Tuesday, August 21, 2012

Carte Blanche

What I try to do with reviews at this Bookshelf blog is keep it simple and spoiler-free, and let you know whether I'd recommend you pick up a copy of what I just read. Seems to work okay. This time, a brief review of Carte Blanche (Hodder & Stoughton, 2011).

You know that you've become old when James Bond is suddenly, and officially, eight years younger than you. Last year, Ian Fleming's estate let novelist Jeffery Deaver, who is highly regarded for his modern thrillers, take a crack at 007. In Carte Blanche, published last year, Bond has been formally rebooted to age 32. Born in 1979 and a veteran of the Afghanistan War, Bond works for a covert agency attached to MI6, and has carte blanche to act in Her Majesty's interests overseas. But when the trail of a strange cypher that states British casualties will number in the thousands leads him back to the UK, he finds that he has to follow the rules of the domestic service, MI5. Is James Bond really ready to be a team player?

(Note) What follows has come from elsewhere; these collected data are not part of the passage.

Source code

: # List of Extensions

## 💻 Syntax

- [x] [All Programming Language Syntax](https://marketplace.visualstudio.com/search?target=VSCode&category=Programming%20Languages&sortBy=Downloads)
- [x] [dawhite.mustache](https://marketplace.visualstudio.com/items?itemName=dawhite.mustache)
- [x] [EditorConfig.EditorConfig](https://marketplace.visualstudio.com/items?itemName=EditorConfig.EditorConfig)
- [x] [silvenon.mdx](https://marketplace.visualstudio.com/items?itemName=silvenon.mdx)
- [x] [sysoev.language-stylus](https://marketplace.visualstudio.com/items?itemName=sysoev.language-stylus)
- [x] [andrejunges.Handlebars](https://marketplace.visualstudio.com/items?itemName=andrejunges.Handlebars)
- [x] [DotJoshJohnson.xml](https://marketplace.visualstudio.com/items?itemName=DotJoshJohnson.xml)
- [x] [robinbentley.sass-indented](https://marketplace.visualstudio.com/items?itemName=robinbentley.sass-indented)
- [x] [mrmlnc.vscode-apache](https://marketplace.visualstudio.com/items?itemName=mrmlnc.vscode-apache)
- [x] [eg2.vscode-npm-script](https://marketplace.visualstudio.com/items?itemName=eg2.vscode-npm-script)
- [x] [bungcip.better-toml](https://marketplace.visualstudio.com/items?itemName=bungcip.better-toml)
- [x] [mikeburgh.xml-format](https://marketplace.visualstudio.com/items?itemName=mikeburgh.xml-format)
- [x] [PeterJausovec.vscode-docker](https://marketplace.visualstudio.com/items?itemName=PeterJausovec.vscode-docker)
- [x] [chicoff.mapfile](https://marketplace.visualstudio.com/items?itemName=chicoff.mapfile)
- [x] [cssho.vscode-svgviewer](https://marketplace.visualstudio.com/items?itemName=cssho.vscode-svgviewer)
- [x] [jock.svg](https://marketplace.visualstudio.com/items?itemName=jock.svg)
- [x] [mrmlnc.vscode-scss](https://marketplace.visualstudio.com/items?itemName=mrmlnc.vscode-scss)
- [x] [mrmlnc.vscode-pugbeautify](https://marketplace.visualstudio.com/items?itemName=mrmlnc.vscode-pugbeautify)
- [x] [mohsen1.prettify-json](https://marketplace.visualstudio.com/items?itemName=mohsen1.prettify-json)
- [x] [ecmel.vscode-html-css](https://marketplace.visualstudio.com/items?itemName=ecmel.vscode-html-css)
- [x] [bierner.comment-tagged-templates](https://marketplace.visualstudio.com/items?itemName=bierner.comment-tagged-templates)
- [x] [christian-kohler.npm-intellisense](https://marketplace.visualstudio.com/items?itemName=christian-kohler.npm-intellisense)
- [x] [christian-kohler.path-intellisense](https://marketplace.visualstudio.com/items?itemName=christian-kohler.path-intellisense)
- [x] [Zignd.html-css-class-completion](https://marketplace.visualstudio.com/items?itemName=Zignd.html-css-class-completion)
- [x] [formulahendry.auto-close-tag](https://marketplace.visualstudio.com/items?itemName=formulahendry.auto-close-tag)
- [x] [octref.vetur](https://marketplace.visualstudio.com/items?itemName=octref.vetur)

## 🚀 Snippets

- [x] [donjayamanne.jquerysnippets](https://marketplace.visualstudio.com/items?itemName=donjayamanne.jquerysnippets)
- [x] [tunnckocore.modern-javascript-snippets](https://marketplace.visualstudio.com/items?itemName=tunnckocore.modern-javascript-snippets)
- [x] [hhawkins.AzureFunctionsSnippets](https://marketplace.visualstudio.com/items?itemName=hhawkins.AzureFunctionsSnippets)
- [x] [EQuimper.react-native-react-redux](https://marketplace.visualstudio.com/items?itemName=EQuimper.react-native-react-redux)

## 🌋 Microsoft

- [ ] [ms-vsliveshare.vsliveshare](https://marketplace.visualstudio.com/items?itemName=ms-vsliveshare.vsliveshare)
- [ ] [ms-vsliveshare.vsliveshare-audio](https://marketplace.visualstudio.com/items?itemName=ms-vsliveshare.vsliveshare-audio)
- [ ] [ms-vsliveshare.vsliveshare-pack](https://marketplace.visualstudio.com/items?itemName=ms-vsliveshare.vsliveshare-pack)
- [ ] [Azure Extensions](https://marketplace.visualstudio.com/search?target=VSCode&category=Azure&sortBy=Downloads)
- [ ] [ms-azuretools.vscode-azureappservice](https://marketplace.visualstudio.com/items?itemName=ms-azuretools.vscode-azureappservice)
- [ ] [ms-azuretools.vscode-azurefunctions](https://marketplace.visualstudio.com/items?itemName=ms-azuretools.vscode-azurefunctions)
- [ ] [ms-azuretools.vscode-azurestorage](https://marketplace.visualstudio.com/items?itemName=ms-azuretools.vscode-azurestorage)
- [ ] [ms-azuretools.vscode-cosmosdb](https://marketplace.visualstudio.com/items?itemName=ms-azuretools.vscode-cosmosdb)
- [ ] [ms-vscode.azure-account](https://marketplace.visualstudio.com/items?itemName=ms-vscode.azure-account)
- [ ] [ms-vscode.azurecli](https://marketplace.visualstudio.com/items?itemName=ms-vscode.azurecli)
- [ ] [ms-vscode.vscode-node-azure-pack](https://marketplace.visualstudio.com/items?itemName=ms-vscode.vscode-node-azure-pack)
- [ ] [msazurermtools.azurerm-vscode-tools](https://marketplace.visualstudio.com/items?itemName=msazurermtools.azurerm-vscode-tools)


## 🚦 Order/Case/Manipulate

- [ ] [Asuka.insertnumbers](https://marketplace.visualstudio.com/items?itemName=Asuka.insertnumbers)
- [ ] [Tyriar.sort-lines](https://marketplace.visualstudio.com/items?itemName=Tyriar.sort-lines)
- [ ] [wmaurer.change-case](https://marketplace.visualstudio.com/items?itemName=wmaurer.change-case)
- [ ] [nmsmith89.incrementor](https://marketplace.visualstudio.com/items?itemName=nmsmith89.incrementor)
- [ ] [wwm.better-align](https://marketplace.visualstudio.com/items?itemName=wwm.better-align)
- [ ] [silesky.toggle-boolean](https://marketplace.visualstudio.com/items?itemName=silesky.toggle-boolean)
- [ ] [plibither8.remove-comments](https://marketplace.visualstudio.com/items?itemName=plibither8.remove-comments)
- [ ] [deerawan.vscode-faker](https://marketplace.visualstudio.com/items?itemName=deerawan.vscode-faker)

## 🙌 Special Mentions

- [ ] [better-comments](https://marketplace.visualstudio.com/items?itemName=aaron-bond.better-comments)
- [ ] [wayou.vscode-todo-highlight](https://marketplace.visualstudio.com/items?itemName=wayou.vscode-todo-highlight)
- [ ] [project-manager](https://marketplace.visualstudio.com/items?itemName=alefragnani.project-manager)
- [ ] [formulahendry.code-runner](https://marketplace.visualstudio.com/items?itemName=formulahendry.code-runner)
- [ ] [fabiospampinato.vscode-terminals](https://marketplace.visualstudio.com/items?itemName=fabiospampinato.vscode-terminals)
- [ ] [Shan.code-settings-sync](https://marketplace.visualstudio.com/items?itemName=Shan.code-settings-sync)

Deaver's take on the character was quite fun. I enjoyed Bond's competence and realism, and his humanity. I don't know that it's accurate to say that he feels guilty at one point, but he at least considers the emotional ramifications of his actions. There's even a Bond girl who gets away from him, which is quite amusing. I like the way that Deaver's Bond has a masterful command of tactics, even if the overall strategy sometimes eludes him. What is shaping up to be a major plot point and the deaths of dozens turns out, much to Bond's surprise, to be a completely innocuous fetish on the part of one of the villains. I really enjoyed the way that Bond spends almost the entire book having no idea, once the villain has been established and followed, exactly what the heck his plan actually is. We're so used to the supercriminals in the movies showing off and bragging about their schemes that it was quite pleasing to be as in the dark as our hero.

Briefly, I was really pleased and entertained by this Bond story, though I am sorry to say that it looks like it's going to be a one-off, and all the neat threads begun in it probably won't ever be developed. Prior to this, the publishers - slash - licence holders tapped Sebastian Faulks for a one-off novel set in Ian Fleming's original, 1960s-continuity, and this will be continued in the next novel, to be written by William Boyd and published next year. Recommended, even if it proves to be a complete hiccup in the character's publishing history, and even though I kept visualizing a young Sean Connery in the part, and not Daniel Craig. Had to keep forcing Craig's face and build into my mind's eye; got a bit distracting, really.